6 Responses to “Geoengineering Could Slow—But Not Stop—Sea Level Rise”

  1. 1.   m Says:
    August 25th, 2010 at 7:25 am

    um…sea levels are based on plate tectonics.

    not temperature.

    google any site that discusses the geology of Earth and how a warmer Earth had lower sea levels.

    Thanks for your attention to this matter.

    oh – incidentally – you might want to google Achimedes Principle while your at it (or some variation of that spelling)

  2. 2.   Jason S Says:
    August 25th, 2010 at 7:52 am

    Uh… no.

    The height of the continents and the corresponding depths of the seas have indeed changed due to plate tectonics over the billions of years since the planet was created. But that’s a small and constant change compared to the very large changes that occur to the ocean level when huge ice sheets form or melt.

    I have to wonder about denialists: ok, you guys think there is a global conspiracy amongst scientists who want more money for research.

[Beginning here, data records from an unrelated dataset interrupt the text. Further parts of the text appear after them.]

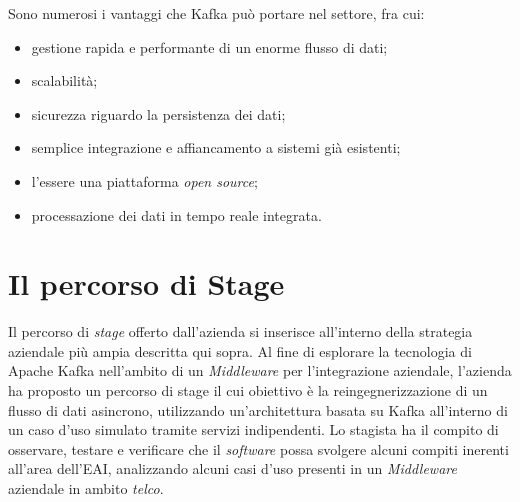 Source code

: \bigskip\noindent
Sono numerosi i vantaggi che Kafka può portare nel settore, fra cui:
\begin{itemize}
  \item gestione rapida e performante di un enorme flusso di dati;
  \item scalabilità;
  \item sicurezza riguardo la persistenza dei dati;
  \item semplice integrazione e affiancamento a sistemi già esistenti;
  \item l'essere una piattaforma \textit{open source};
  \item processazione dei dati in tempo reale integrata.
\end{itemize}


\section{Il percorso di Stage}


%
%

Il percorso di \textit{stage} offerto dall'azienda si inserisce all'interno della strategia aziendale più ampia descritta qui sopra.
Al fine di esplorare la tecnologia di Apache Kafka nell'ambito di un \textit{Middleware} per l'integrazione aziendale, l'azienda ha proposto un percorso di stage il cui obiettivo è la reingegnerizzazione di un flusso di dati asincrono, utilizzando un'architettura basata su Kafka all'interno di un caso d'uso simulato tramite servizi indipendenti.
Lo stagista ha il compito di osservare, testare e verificare che il \textit{software} possa svolgere alcuni compiti inerenti all'area dell'EAI, analizzando alcuni casi d'uso presenti in un \textit{Middleware} aziendale in ambito \textit{telco}.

Ok, that’s dumb, but plausible. But what about the folks who want to do geoengineering? Do you think these people simply want to mess with the environment for fun? Or are they some cliched mad scientists who want to destroy the world?

  3. 3.   Liz Says:
    August 25th, 2010 at 8:57 am

    Geoengineering is scary – presuming we can get enough aerosols in the upper atmosphere to change the climate, there will most likely be unintended and undesirable changes in the weather somewhere. Imagine the US tries it and and inadvertently causes widespread and devastating flooding in China or Russia or India… it could start a war! But my guess is that we can’t change the climate that way anyway. After all, a typical hurricane releases some 600 trillion watts of heat energy, equivalent to 200 times the world’s total electrical generating capacity. And that’s just one storm!

  4. 4.   Brian Says:
    August 25th, 2010 at 10:21 am

    @m: I think you’re missing the point of the article. The calculations being done with regards to sea level are relevant to a tiny sliver of geologic time, namely from now up until around 2100. There’s no reason to suspect that plate tectonics will be relevant over this time period for any *change* in sea level. For that reason, there’s no point in discussing the role it plays in sea levels across geologic time, and so your point is irrelevant. The article instead focuses on how sea levels might rise if large quantities of ice, presently on land, melt into the oceans (something that does, actually, depend on temperature). Surely, since you are well versed in the Archimedes Principle, you are aware of the fact that when you drop ice cubes into a glass of water, the fluid level will rise. Global warming denial or not, the article is focused on that phenomenon only, and invoking arguments about plate tectonics either reveals that you did indeed miss the point of the article, or that you are purposefully offering up specious and irrelevant arguments against global warming. Skepticism of global warming can be a healthy and important thing, but you do a disservice to the cause by making straw man arguments like this one.

  5. 5.   amphiox Says:
    August 25th, 2010 at 8:18 pm

    @m:

    Sea levels are affected by both plate tectonics and temperature.

    The last time the earth was in a warm phase on geologic time scales was the Eocene. Kansas was under water. The time before that was the End Cretaceous (before the asteroid). Kansas was under water then too.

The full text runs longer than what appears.